You are viewing a plain text version of this content. The canonical link for it is here.
Posted to user@nutch.apache.org by 宫照 <mi...@gmail.com> on 2008/07/08 03:55:40 UTC

how to search pdf and word

hi everybody,

I setup nuthc-0.9, and I can search txt and html in local system . Now i
want to search pdf and msword , can you tell me how to do?

BR,

mingkong

Re: how to search pdf and word

Posted by 宫照 <mi...@gmail.com>.
Thank you Kevinchen for your tips, I already can parsing pdf and word now.

but in the search result when I click cached, the page will give a result
like this:

The cached content has mime type "application/pdf", click this
link<./servlet/cached?idx=0&id=55>to download it directly.

I want the result cached like google, anybody know how to do?

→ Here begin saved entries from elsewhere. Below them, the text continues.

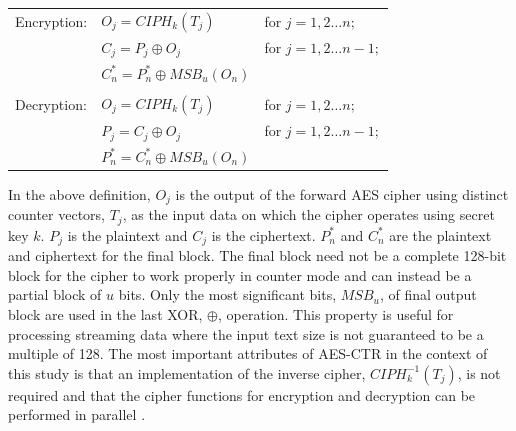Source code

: \documentclass[12pt,journal,compsoc,onecolumn]{IEEEtran}
\begin{document}
\begin{table}[h]
	\centering
	\begin{tabular}{l l l}
	Encryption: & $O_j=CIPH_k(T_j)$ & for $j=1,2\dots n;$\\
		 & $C_j=P_j\oplus O_j$ & for $j=1,2\dots n-1;$\\
		 & $C^*_n=P^*_n\oplus MSB_u(O_n)$ & \\
		 \\
	Decryption: & $O_j=CIPH_k(T_j)$ & for $j=1,2\dots n;$\\
		 & $P_j=C_j\oplus O_j$ & for $j=1,2\dots n-1;$\\
		 & $P^*_n=C^*_n\oplus MSB_u(O_n)$ & 
	\end{tabular}
	\label{tab:ctr}
\end{table}

In the above definition, $O_j$ is the output of the forward AES cipher using distinct counter vectors, $T_j$, as the input data on which the cipher operates using secret key $k$. $P_j$ is the plaintext and $C_j$ is the ciphertext. $P^*_n$ and $C^*_n$ are the plaintext and ciphertext for the final block. The final block need not be a complete 128-bit block for the cipher to work properly in counter mode and can instead be a partial block of $u$ bits. Only the most significant bits, $MSB_u$, of final output block are used in the last XOR, $\oplus$, operation.  This property is useful for processing streaming data where the input text size is not guaranteed to be a multiple of 128\cite{15}\cite{16}. The most important attributes of AES-CTR in the context of this study is that an implementation of the inverse cipher, $CIPH^{-1}_k(T_j)$, is not required and that the cipher functions for encryption and decryption can be performed in parallel \cite{10}.

\end{document}
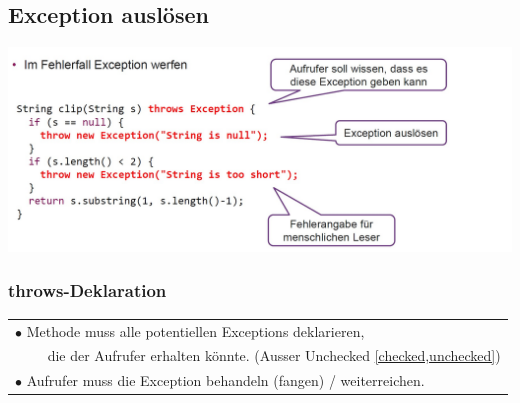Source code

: {\subsection{Exception auslösen}
    \includegraphics[width=0.85\linewidth]{pictures/exception-throw.jpg}
    \vspace{-0.3cm}

    \subsubsection{throws-Deklaration}
        \begin{tabular}{l}
            $\bullet$ Methode muss alle potentiellen Exceptions deklarieren,\\
            $\qquad$ die der Aufrufer erhalten könnte. (Ausser Unchecked \ref{checked,unchecked})\\
            $\bullet$ Aufrufer muss die Exception behandeln (fangen) / weiterreichen.\\
        \end{tabular}
        \vspace{-0.3cm}

}

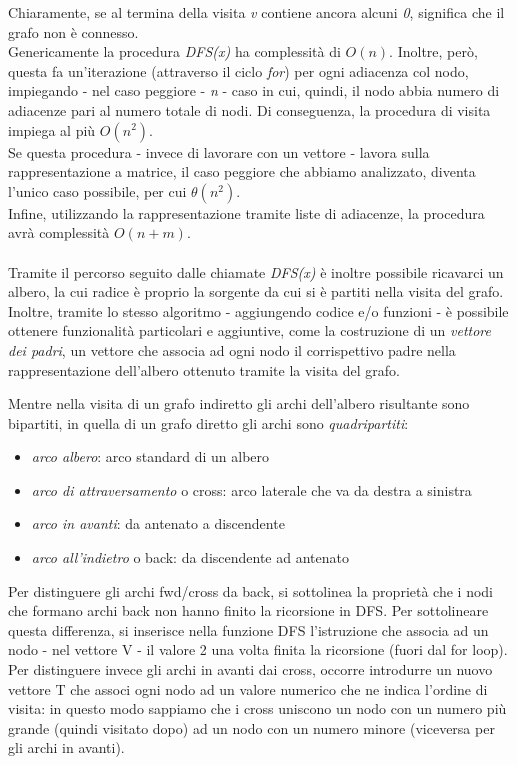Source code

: Chiaramente, se al termina della visita \textit{v} contiene ancora alcuni \textit{0}, significa che il grafo non è connesso. \\
Genericamente la procedura \textit{DFS(x)} ha complessità di $O(n)$. Inoltre, però, questa fa un'iterazione (attraverso il ciclo \textit{for}) per ogni adiacenza col nodo, impiegando - nel caso peggiore - \textit{n} - caso in cui, quindi, il nodo abbia numero di adiacenze pari al numero totale di nodi. Di conseguenza, la procedura di visita impiega al più $O(n^2)$. \\
Se questa procedura - invece di lavorare con un vettore - lavora sulla rappresentazione a matrice, il caso peggiore che abbiamo analizzato, diventa l'unico caso possibile, per cui $\theta(n^2)$. \\
Infine, utilizzando la rappresentazione tramite liste di adiacenze, la procedura avrà complessità $O(n+m)$. \\\\
Tramite il percorso seguito dalle chiamate \textit{DFS(x)} è inoltre possibile ricavarci un albero, la cui radice è proprio la sorgente da cui si è partiti nella visita del grafo. \\
Inoltre, tramite lo stesso algoritmo - aggiungendo codice e/o funzioni - è possibile ottenere funzionalità particolari e aggiuntive, come la costruzione di un \textit{vettore dei padri}, un vettore che associa ad ogni nodo il corrispettivo padre nella rappresentazione dell'albero ottenuto tramite la visita del grafo.
\newpage


Mentre nella visita di un grafo indiretto gli archi dell'albero risultante sono bipartiti, in quella di un grafo diretto gli archi sono \textit{quadripartiti}:
\begin{itemize}
	\item \textit{arco albero}: arco standard di un albero
	\item \textit{arco di attraversamento} o cross: arco laterale che va da destra a sinistra
	\item \textit{arco in avanti}: da antenato a discendente
	\item \textit{arco all'indietro} o back: da discendente ad antenato
\end{itemize} 
Per distinguere gli archi fwd/cross da back, si sottolinea la proprietà che i nodi che formano archi back non hanno finito la ricorsione in DFS.
Per sottolineare questa differenza, si inserisce nella funzione DFS l'istruzione che associa ad un nodo - nel vettore V - il valore 2 una volta finita la ricorsione (fuori dal for loop).\\
Per distinguere invece gli archi in avanti dai cross, occorre introdurre un nuovo vettore T che associ ogni nodo ad un valore numerico che ne indica l'ordine di visita: in questo modo sappiamo che i cross uniscono un nodo con un numero più grande (quindi visitato dopo) ad un nodo con un numero minore (viceversa per gli archi in avanti).

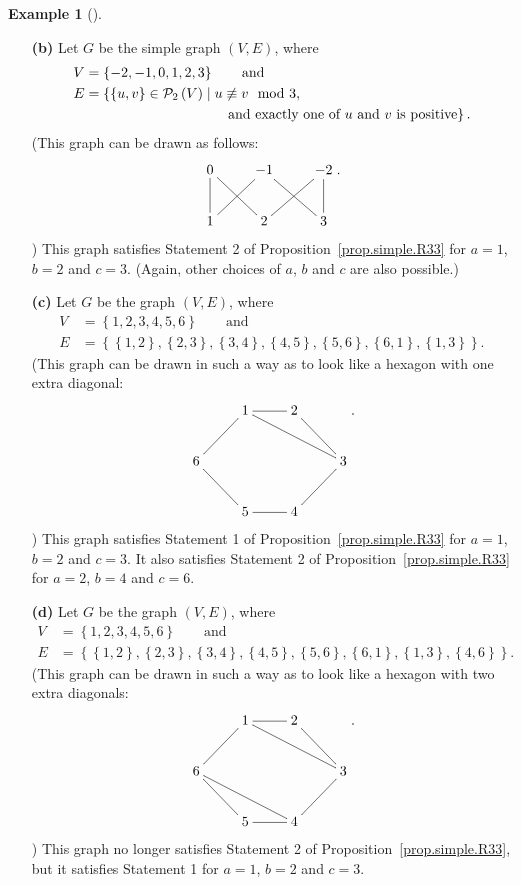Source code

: \documentclass[numbers=enddot,12pt,final,onecolumn,notitlepage]{scrartcl}%
\makeatletter
\theoremstyle{definition}
\newtheorem{exam}[theo]{Example}
\newenvironment{example}[1][]
{\begin{exam}[#1]\begin{leftbar}}
{\end{leftbar}\end{exam}}
\newcommand{\powset}[2][]{\ifthenelse{\equal{#2}{}}{\mathcal{P}\left(#1\right)}{\mathcal{P}_{#1}\left(#2\right)}}
\newcommand{\set}[1]{\left\{ #1 \right\}}
\newcommand{\tup}[1]{\left( #1 \right)}
\newcommand{\are}{\ar@{-}}
\makeatother
\begin{document}
\begin{example}
\begin{enumerate}
\item[\textbf{(b)}] Let $G$ be the simple graph $\tup{V, E}$, where
\begin{align*}
V &= \set{-2, -1, 0, 1, 2, 3} \qquad \text{and} \\
E &= \left\{\set{u,v} \in \powset[2]{V} \mid
           u \not\equiv v \mod 3, \right. \\
  & \qquad \qquad \qquad \qquad \qquad
        \left. \text{and exactly one of $u$ and $v$ is positive}
                \right\} .
\end{align*}
(This graph can be drawn as follows:
\begin{align*}
\xymatrix{
0 \are[d] \are[dr] & -1 \are[dl] \are[dr] & -2 \are[dl] \are[d] \\
1 & 2 & 3
} .
\end{align*}
)
This graph satisfies Statement 2 of Proposition~\ref{prop.simple.R33}
for $a=1$, $b=2$ and $c=3$. (Again, other choices of $a$, $b$ and $c$
are also possible.)

\item[\textbf{(c)}] Let $G$ be the graph $\tup{V, E}$, where
\begin{align*}
V &= \set{1, 2, 3, 4, 5, 6} \qquad \text{and} \\
E &= \set{\set{1,2}, \set{2,3}, \set{3,4}, \set{4,5}, \set{5,6},
          \set{6,1}, \set{1,3}} .
\end{align*}
(This graph can be drawn in such a way as to look like a hexagon with
one extra diagonal:
\begin{align*}
\xymatrix{
& 1 \are[r] \are[rrd] & 2 \are[rd] \\
6 \are[ru] & & & 3 \are[ld] \\
& 5 \are[lu] & 4 \are[l]
} .
\end{align*}
)
This graph satisfies Statement 1 of Proposition~\ref{prop.simple.R33}
for $a=1$, $b=2$ and $c=3$. It also satisfies Statement 2 of
Proposition~\ref{prop.simple.R33} for $a=2$, $b=4$ and $c=6$.

\item[\textbf{(d)}] Let $G$ be the graph $\tup{V, E}$, where
\begin{align*}
V &= \set{1, 2, 3, 4, 5, 6} \qquad \text{and} \\
E &= \set{\set{1,2}, \set{2,3}, \set{3,4}, \set{4,5}, \set{5,6},
          \set{6,1}, \set{1,3}, \set{4,6}} .
\end{align*}
(This graph can be drawn in such a way as to look like a hexagon with
two extra diagonals:
\begin{align*}
\xymatrix{
& 1 \are[r] \are[rrd] & 2 \are[rd] \\
6 \are[ru] \are[rrd] & & & 3 \are[ld] \\
& 5 \are[lu] & 4 \are[l]
} .
\end{align*}
)
This graph no longer satisfies Statement 2 of
Proposition~\ref{prop.simple.R33}, but it satisfies Statement 1
for $a=1$, $b=2$ and $c=3$.


\end{enumerate}
\end{example}
\end{document}
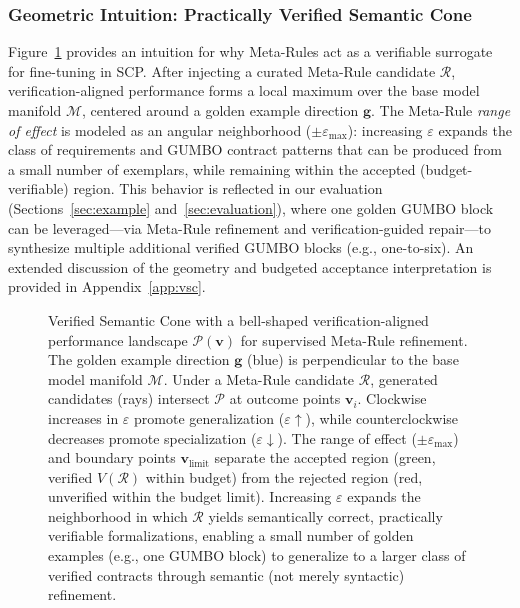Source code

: \documentclass[conference]{IEEEtran}
\begin{document}
\subsubsection{Geometric Intuition: Practically Verified Semantic Cone}
\label{sec:vsc-intuition}

Figure~\ref{fig:vsc} provides an intuition for why Meta-Rules act as a verifiable surrogate for fine-tuning in SCP. After injecting a curated Meta-Rule candidate $\mathcal{R}$, verification-aligned performance forms a local maximum over the base model manifold $\mathcal{M}$, centered around a golden example direction $\mathbf{g}$. The Meta-Rule \emph{range of effect} is modeled as an angular neighborhood ($\pm\varepsilon_{\max}$): increasing $\varepsilon$ expands the class of requirements and GUMBO contract patterns that can be produced from a small number of exemplars, while remaining within the accepted (budget-verifiable) region. This behavior is reflected in our evaluation (Sections~\ref{sec:example} and~\ref{sec:evaluation}), where one golden GUMBO block can be leveraged—via Meta-Rule refinement and verification-guided repair—to synthesize multiple additional verified GUMBO blocks (e.g., one-to-six). An extended discussion of the geometry and budgeted acceptance interpretation is provided in Appendix~\ref{app:vsc}.

\begin{figure}[t]
\centering

\caption{Verified Semantic Cone with a bell-shaped verification-aligned performance landscape $\mathcal{P}(\mathbf{v})$ for supervised Meta-Rule refinement. The golden example direction $\mathbf{g}$ (blue) is perpendicular to the base model manifold $\mathcal{M}$. Under a Meta-Rule candidate $\mathcal{R}$, generated candidates (rays) intersect $\mathcal{P}$ at outcome points $\mathbf{v}_i$. Clockwise increases in $\varepsilon$ promote generalization ($\varepsilon\uparrow$), while counterclockwise decreases promote specialization ($\varepsilon\downarrow$). The range of effect ($\pm\varepsilon_{\max}$) and boundary points $\mathbf{v}_{\text{limit}}$ separate the accepted region (green, verified $V(\mathcal{R})$ within budget) from the rejected region (red, unverified within the budget limit). Increasing $\varepsilon$ expands the neighborhood in which $\mathcal{R}$ yields semantically correct, practically verifiable formalizations, enabling a small number of golden examples (e.g., one GUMBO block) to generalize to a larger class of verified contracts through semantic (not merely syntactic) refinement.}
\label{fig:vsc}
\end{figure}
\end{document}
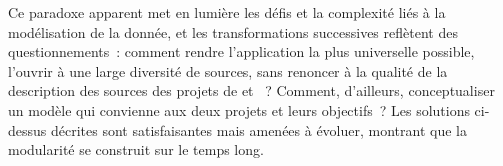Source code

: Ce paradoxe apparent met en lumière les défis et la complexité liés à la
modélisation de la donnée, et les transformations successives reflètent
des questionnements~: comment rendre l'application la plus universelle
possible, l'ouvrir à une large diversité de sources, sans renoncer à la
qualité de la description des sources des projets de \eida et \vhs~?
Comment, d'ailleurs, conceptualiser un modèle qui convienne aux deux
projets et leurs objectifs~? Les solutions ci-dessus décrites sont
satisfaisantes mais amenées à évoluer, montrant que la modularité se
construit sur le temps long.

2008/7/8 kevin chen <ke...@bdsing.com>:

> You need to turn on two plugins, parse-pdf and parse-msword.;
> Look at your ${NUTCH_HOME}/conf/nutch-site.xml, change property
> "plugin.include"s:
>
> for example:
>
> <property>
>        <name>plugin.includes</name>
>        <value>protocol-(httpclient|file)|urlfilter-(regex)|parse-(text|
> html|js|pdf|msword)|index-(basic)|query-
> (basic|site|url)|summary-basic|scoring-opic|urlnormalizer-(pass|regex|
> basic)
>        </value>
> </property>
>
>
> On Tue, 2008-07-08 at 09:55 +0800, 宫照 wrote:
> > hi everybody,
> >
> > I setup nuthc-0.9, and I can search txt and html in local system . Now i
> > want to search pdf and msword , can you tell me how to do?
> >
> > BR,
> >
> > mingkong
>
>

Re: how to search pdf and word

Posted by kevin chen <ke...@bdsing.com>.
You need to turn on two plugins, parse-pdf and parse-msword.;
Look at your ${NUTCH_HOME}/conf/nutch-site.xml, change property
"plugin.include"s:

for example:

<property>
        <name>plugin.includes</name>
        <value>protocol-(httpclient|file)|urlfilter-(regex)|parse-(text|
html|js|pdf|msword)|index-(basic)|query-
(basic|site|url)|summary-basic|scoring-opic|urlnormalizer-(pass|regex|
basic)
        </value>        
</property>


On Tue, 2008-07-08 at 09:55 +0800, 宫照 wrote:
> hi everybody,
> 
> I setup nuthc-0.9, and I can search txt and html in local system . Now i
> want to search pdf and msword , can you tell me how to do?
> 
> BR,
> 
> mingkong